As first noted by Eric Troutman at TCPAWorld.com, the plaintiff in an Appeals Court decision that ruled incentive payments for the named plaintiff in a class-action lawsuit are illegal under Supreme Court precedent dating back more than 130 years has filed for an en banc hearing before the Eleventh Circuit.
A copy of the petition filed by plaintiff Charles Johnson can be accessed by clicking here.
The plaintiff filed a class-action lawsuit against the defendant, alleging it violated the Telephone Consumer Protection Act by using an automated telephone dialing system to contact him on his cell phone without his consent. Eight months after the suit was filed, the parties reached a settlement, in which $6,000 would go to the named plaintiff. There were some legal technicalities (click here for a more detailed description) that led one of the class members to object to the settlement, which was appealed to the Eleventh Circuit.
The Eleventh Circuit sided with the objector, which led the plaintiff to ask the entire court to hear its reasons why the decision should be overturned.

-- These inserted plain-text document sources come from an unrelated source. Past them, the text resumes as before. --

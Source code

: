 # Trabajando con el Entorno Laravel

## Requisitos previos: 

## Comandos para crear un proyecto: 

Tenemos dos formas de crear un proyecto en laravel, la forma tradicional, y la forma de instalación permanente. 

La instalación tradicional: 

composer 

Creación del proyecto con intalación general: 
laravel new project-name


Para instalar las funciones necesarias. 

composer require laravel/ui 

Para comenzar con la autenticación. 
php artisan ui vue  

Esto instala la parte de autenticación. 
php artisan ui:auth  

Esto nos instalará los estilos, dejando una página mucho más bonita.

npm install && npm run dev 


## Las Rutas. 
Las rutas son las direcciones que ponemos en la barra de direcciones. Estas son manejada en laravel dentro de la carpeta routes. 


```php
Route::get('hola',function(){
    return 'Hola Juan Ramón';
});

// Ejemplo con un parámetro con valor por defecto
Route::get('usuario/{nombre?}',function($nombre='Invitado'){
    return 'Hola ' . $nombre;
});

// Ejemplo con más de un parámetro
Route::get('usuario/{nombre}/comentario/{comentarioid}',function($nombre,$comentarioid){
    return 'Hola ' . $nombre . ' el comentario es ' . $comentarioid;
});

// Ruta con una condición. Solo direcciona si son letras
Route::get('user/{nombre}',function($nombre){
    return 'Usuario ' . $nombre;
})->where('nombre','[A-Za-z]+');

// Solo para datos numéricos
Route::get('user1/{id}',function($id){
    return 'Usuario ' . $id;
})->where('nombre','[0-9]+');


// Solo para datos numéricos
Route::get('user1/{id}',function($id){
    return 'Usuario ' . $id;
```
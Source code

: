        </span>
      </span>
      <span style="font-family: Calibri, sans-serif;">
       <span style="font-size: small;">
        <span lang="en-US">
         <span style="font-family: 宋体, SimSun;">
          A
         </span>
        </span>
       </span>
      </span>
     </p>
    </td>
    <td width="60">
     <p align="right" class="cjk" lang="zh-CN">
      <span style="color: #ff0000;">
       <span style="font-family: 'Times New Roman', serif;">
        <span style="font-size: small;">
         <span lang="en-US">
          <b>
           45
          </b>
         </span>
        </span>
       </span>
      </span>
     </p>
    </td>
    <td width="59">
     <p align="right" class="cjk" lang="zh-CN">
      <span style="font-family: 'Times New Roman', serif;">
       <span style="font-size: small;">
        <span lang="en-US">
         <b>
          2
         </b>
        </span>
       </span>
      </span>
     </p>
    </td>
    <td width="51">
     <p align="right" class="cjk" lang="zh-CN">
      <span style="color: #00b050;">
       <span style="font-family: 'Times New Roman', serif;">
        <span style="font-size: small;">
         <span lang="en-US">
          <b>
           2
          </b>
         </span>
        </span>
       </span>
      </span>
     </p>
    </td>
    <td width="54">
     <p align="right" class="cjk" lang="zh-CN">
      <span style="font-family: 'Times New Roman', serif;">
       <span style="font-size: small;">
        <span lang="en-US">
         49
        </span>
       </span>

Noting that no court in the past century has ever had a problem with incentive awards and nobody on the Supreme Court has ever expressed a problem with the “accepted practice,” the plaintiff claimed that such awards are an important part of the civil litigation process.
“As the panel correctly noted, that ‘everyone does it’ is no reason to abandon a contrary legal conclusion,” the plaintiff wrote in his petition. “But that incentive awards are a universally accepted practice provides ample reason for the full Court to consider whether such an established aspect of class-action settlements should be held per se unlawful.”